About Berkeley Changemaker Connector Courses
Connector courses fall into three categories:
New Courses:
These are custom-built for the Berkeley Changemaker (BC) and offer deep dives within a single discipline (e.g. Becoming a Changemaker in Public Health) or that utilize BC concepts to offer a multidisciplinary (or pan-professional) perspective on changemaking (e.g. Berkeley Changemaker: Philosophy and Values). An example is: Berkeley Changemaker®: Writing the Change We Seek.
Redesigns:
Existing courses whose curriculum is revised to link tightly with BC content pillars (critical thinking/collaboration/communication) to also include a changemaker experience/project.
Practicums:
Existing courses, whose curriculum references BC concepts, to which a one-unit practicum is added that both explores BC concepts in greater detail and includes a changemaker project/experience. An example is: Berkeley Changemaker®: Topics in International Ethics.
Guiding Questions: Further Defining BC Connectors
Most fundamentally: Does the course incorporate i) critical thinking, ii) communication/storytelling, and iii) teamwork/collaboration in the process of creation/innovation and/or problem solving?

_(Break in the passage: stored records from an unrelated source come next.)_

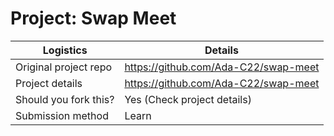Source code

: # Project: Swap Meet

| Logistics             | Details                              |
| --------------------- | ------------------------------------ |
| Original project repo | https://github.com/Ada-C22/swap-meet |
| Project details       | https://github.com/Ada-C22/swap-meet |
| Should you fork this? | Yes (Check project details)          |
| Submission method     | Learn                                |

Also important: Does the course include an experiential component where students plan and design an action that makes change/impacts others? Does the course emphasize the role of empathy and community in providing a path for translating theory/analysis/plans into action?
Fine Print
The course-design stipend and the teaching appointment awards are flexible in how they are allocated. Based upon the instructor’s preference, the $10,000 stipend could be received as a general grant, or specifically to augment a research budget, or even to partially fund a graduate student. The teaching appointment could – based on departmental and instructor approval – be taught on overload, be a part of normal course credit through a department, or be compensated via summer support.
Background
Berkeley Changemaker courses are built from foundations in three areas of student development:
Critical Thinking:
- How to select and frame a problem that matters
- How to ask the right questions, form hypotheses, design experiments, and listen with empathy
- How to craft a strong approach/solution
Communicating:
- Public speaking and presentation
- Analytical writing
- Building trust and connection
Collaboration:
- Working on a project team
- Working across boundaries
- Diversity as an asset
The Berkeley Changemaker gateway “Course 12” is organized in four parts:
Part 1: You are a Berkeley Changemaker
Purpose: Shifting mindsets to see yourself as a leader.
Part 2: Changemaking as Questioning
Purpose: See more clearly what needs to change/what questions to ask, what
hypotheses should be tested, and what experiments need to be run.
Part 3: Changemaking Together
Purpose: Learning how to work with and through other people to effect change.
Part 4: Changemaking in Practice
Purpose: Discovery Experiences — Discovering how to turn ideas into action.
Qualitative assessment of learning outcomes from BC courses show that students leave these courses with a heightened sense of community, belonging, and creativity.